Tell how many lines of the data include the word "associated". Nothing but the number belongs in the answer.

■ DATA SHOWN
---+---
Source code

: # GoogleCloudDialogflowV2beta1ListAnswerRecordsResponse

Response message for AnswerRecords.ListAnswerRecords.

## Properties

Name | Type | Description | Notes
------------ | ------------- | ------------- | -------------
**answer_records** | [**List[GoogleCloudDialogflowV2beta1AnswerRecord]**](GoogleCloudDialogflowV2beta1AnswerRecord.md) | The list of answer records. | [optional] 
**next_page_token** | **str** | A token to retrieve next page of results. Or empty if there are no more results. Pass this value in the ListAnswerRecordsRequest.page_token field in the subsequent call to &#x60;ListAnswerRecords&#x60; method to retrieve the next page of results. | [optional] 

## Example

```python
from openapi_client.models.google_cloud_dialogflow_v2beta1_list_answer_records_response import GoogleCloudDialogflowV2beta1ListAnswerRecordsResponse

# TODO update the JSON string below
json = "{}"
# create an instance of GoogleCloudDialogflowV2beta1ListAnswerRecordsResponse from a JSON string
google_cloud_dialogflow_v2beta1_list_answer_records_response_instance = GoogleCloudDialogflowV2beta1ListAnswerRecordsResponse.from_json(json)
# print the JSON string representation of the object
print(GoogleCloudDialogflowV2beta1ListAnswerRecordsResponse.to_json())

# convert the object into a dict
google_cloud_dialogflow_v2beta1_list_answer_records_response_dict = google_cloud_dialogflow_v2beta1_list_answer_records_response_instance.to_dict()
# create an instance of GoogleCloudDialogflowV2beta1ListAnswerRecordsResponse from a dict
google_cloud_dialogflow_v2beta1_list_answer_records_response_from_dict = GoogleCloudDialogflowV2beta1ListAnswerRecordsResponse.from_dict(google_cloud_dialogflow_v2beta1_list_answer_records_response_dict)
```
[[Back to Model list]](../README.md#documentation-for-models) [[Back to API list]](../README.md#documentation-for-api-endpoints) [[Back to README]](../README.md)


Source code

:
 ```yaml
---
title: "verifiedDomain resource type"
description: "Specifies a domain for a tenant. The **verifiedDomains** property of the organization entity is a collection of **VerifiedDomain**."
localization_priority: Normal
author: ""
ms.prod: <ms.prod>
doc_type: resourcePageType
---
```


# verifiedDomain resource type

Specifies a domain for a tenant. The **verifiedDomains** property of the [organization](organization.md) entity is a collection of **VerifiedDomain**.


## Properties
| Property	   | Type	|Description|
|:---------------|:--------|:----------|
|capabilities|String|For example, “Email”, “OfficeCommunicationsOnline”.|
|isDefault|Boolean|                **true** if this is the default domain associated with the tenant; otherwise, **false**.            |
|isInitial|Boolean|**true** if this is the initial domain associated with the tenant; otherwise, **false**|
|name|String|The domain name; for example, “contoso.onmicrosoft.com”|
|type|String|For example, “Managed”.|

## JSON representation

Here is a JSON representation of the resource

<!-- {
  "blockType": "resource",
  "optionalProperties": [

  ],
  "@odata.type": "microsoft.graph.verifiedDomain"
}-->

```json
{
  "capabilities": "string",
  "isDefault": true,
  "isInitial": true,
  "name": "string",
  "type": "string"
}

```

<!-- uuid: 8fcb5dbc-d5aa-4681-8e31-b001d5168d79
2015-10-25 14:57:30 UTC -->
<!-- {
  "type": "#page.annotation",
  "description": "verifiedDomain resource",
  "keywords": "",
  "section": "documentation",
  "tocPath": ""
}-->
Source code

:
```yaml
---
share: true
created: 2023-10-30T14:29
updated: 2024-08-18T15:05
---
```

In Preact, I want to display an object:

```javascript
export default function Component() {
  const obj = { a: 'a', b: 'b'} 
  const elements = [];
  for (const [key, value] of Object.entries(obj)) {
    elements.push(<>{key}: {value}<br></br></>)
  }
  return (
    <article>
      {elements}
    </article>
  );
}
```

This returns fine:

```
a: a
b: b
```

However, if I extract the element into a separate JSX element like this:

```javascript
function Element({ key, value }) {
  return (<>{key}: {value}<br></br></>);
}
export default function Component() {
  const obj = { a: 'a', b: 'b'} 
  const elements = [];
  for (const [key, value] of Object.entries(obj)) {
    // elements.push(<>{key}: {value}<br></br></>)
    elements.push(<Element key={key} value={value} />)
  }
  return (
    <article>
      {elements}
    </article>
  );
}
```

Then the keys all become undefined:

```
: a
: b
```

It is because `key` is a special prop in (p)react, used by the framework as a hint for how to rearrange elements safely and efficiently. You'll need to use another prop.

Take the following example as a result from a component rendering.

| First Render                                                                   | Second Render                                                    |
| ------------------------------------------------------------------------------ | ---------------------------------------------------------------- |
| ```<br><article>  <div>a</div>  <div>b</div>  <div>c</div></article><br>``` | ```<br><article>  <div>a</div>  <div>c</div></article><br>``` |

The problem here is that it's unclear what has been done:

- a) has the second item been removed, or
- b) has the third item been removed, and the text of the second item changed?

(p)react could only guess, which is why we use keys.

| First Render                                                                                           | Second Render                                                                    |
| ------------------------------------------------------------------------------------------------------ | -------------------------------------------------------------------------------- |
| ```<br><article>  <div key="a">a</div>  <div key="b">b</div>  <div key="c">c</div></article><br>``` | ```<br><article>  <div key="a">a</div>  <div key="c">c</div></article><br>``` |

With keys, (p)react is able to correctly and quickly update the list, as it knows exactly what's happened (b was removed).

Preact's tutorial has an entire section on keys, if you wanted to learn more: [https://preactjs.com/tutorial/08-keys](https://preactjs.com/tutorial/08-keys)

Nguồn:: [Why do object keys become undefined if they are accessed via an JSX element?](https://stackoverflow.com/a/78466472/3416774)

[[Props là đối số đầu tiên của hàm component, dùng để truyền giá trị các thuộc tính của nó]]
---+---
■ OUTPUT
2